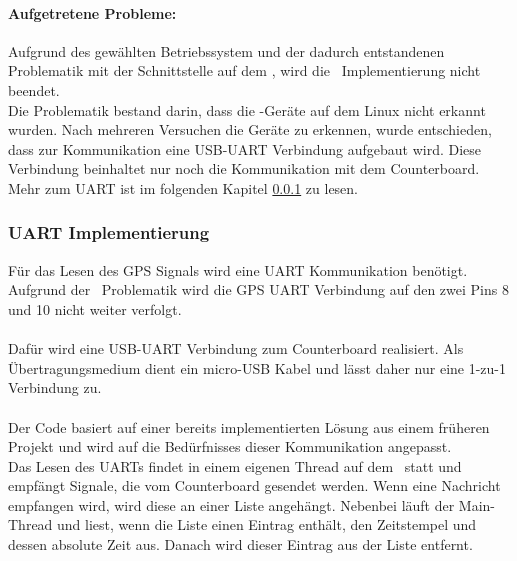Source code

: \paragraph{Aufgetretene Probleme:}
Aufgrund des gewählten Betriebssystem und der dadurch entstandenen Problematik mit der Schnittstelle auf dem \rpi, wird die \iic\ Implementierung nicht beendet.\\
Die Problematik bestand darin, dass die \iic-Geräte auf dem Linux nicht erkannt wurden. Nach mehreren Versuchen die Geräte zu erkennen, wurde entschieden, dass zur Kommunikation eine USB-UART Verbindung aufgebaut wird. Diese Verbindung beinhaltet nur noch die Kommunikation mit dem Counterboard. Mehr zum UART ist im folgenden Kapitel \ref{sec:uart} zu lesen.

\clearpage
\subsubsection{UART Implementierung}\label{sec:uart}%
Für das Lesen des GPS Signals wird eine UART Kommunikation benötigt.
Aufgrund der \iic\ Problematik wird die GPS UART Verbindung auf den zwei Pins 8 und 10 nicht weiter verfolgt.\\
\\
Dafür wird eine USB-UART Verbindung zum Counterboard realisiert. Als Übertragungsmedium dient ein micro-USB Kabel und lässt daher nur eine 1-zu-1 Verbindung zu.\\
\\
Der Code basiert auf einer bereits implementierten Lösung aus einem früheren Projekt und wird auf die Bedürfnisses dieser Kommunikation angepasst.\\
Das Lesen des UARTs findet in einem eigenen Thread auf dem \rpi\ statt und empfängt Signale, die vom Counterboard gesendet werden. Wenn eine Nachricht empfangen wird, wird diese an einer Liste angehängt. Nebenbei läuft der Main-Thread und liest, wenn die Liste einen Eintrag enthält, den Zeitstempel und dessen absolute Zeit aus. Danach wird dieser Eintrag aus der Liste entfernt.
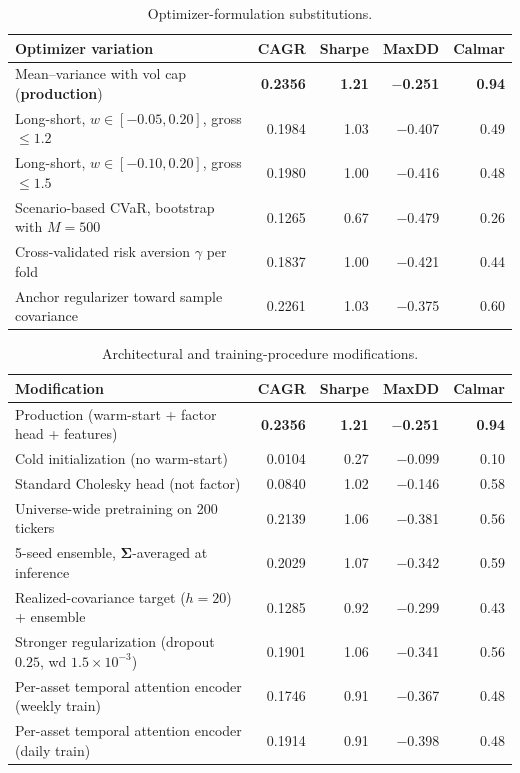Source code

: \documentclass[11pt]{article}
\newcommand{\Sig}{\boldsymbol{\Sigma}}
\begin{document}
\begin{table}[h]
\centering
\caption{Optimizer-formulation substitutions.}
\label{tab:ablation_opt}
\small
\begin{tabular}{lrrrr}
\toprule
Optimizer variation & CAGR & Sharpe & MaxDD & Calmar \\
\midrule
Mean--variance with vol cap (\textbf{production})      & \textbf{0.2356} & \textbf{1.21} & \textbf{$-$0.251} & \textbf{0.94} \\
Long-short, $w \in [-0.05, 0.20]$, gross $\leq 1.2$    & 0.1984 & 1.03 & $-$0.407 & 0.49 \\
Long-short, $w \in [-0.10, 0.20]$, gross $\leq 1.5$    & 0.1980 & 1.00 & $-$0.416 & 0.48 \\
Scenario-based CVaR, bootstrap with $M = 500$           & 0.1265 & 0.67 & $-$0.479 & 0.26 \\
Cross-validated risk aversion $\gamma$ per fold         & 0.1837 & 1.00 & $-$0.421 & 0.44 \\
Anchor regularizer toward sample covariance             & 0.2261 & 1.03 & $-$0.375 & 0.60 \\
\bottomrule
\end{tabular}
\end{table}

\begin{table}[h]
\centering
\caption{Architectural and training-procedure modifications.}
\label{tab:ablation_arch}
\small
\begin{tabular}{lrrrr}
\toprule
Modification & CAGR & Sharpe & MaxDD & Calmar \\
\midrule
Production (warm-start + factor head + features)    & \textbf{0.2356} & \textbf{1.21} & \textbf{$-$0.251} & \textbf{0.94} \\
Cold initialization (no warm-start)                 & 0.0104 & 0.27 & $-$0.099 & 0.10 \\
Standard Cholesky head (not factor)                 & 0.0840 & 1.02 & $-$0.146 & 0.58 \\
Universe-wide pretraining on 200 tickers            & 0.2139 & 1.06 & $-$0.381 & 0.56 \\
5-seed ensemble, $\Sig$-averaged at inference        & 0.2029 & 1.07 & $-$0.342 & 0.59 \\
Realized-covariance target ($h{=}20$) + ensemble    & 0.1285 & 0.92 & $-$0.299 & 0.43 \\
Stronger regularization (dropout $0.25$, wd $1.5\!\times\!10^{-3}$) & 0.1901 & 1.06 & $-$0.341 & 0.56 \\
Per-asset temporal attention encoder (weekly train) & 0.1746 & 0.91 & $-$0.367 & 0.48 \\
Per-asset temporal attention encoder (daily train)  & 0.1914 & 0.91 & $-$0.398 & 0.48 \\
\bottomrule
\end{tabular}
\end{table}
\end{document}

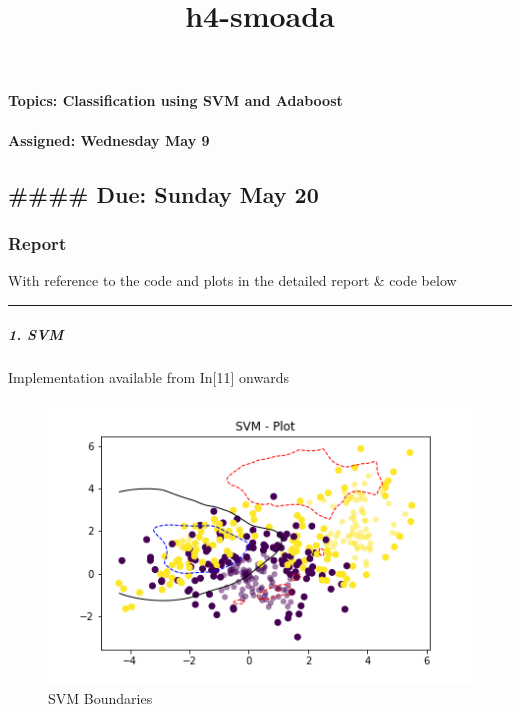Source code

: \documentclass[11pt]{article}
\title{h4-smoada}
\makeatletter
\def\maxwidth{\ifdim\Gin@nat@width>\linewidth\linewidth
    \else\Gin@nat@width\fi}
\let\Oldincludegraphics\includegraphics
\renewcommand{\includegraphics}[1]{\Oldincludegraphics[width=.8\maxwidth]{#1}}
\makeatother
\begin{document}
    
    
    \maketitle
    
    

    
    \paragraph{Topics: Classification using SVM and
Adaboost}\label{topics-classification-using-svm-and-adaboost}

\paragraph{Assigned: Wednesday May 9}\label{assigned-wednesday-may-9}

\subsection{\#\#\#\# Due: Sunday May 20}\label{due-sunday-may-20}

\subsubsection{Report}\label{report}

With reference to the code and plots in the detailed report \& code
below

\begin{center}\rule{0.5\linewidth}{\linethickness}\end{center}

\subparagraph{1. SVM}\label{svm}

Implementation available from In{[}11{]} onwards

\begin{figure}
\centering
\includegraphics{SVM.png}
\caption{SVM Boundaries}
\end{figure}
\end{document}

▬▬▬▬▬▬▬▬▬▬

Within the listing above, say how many lines contain the string "start". Reply with the number only.

◆ Answer to this problem
2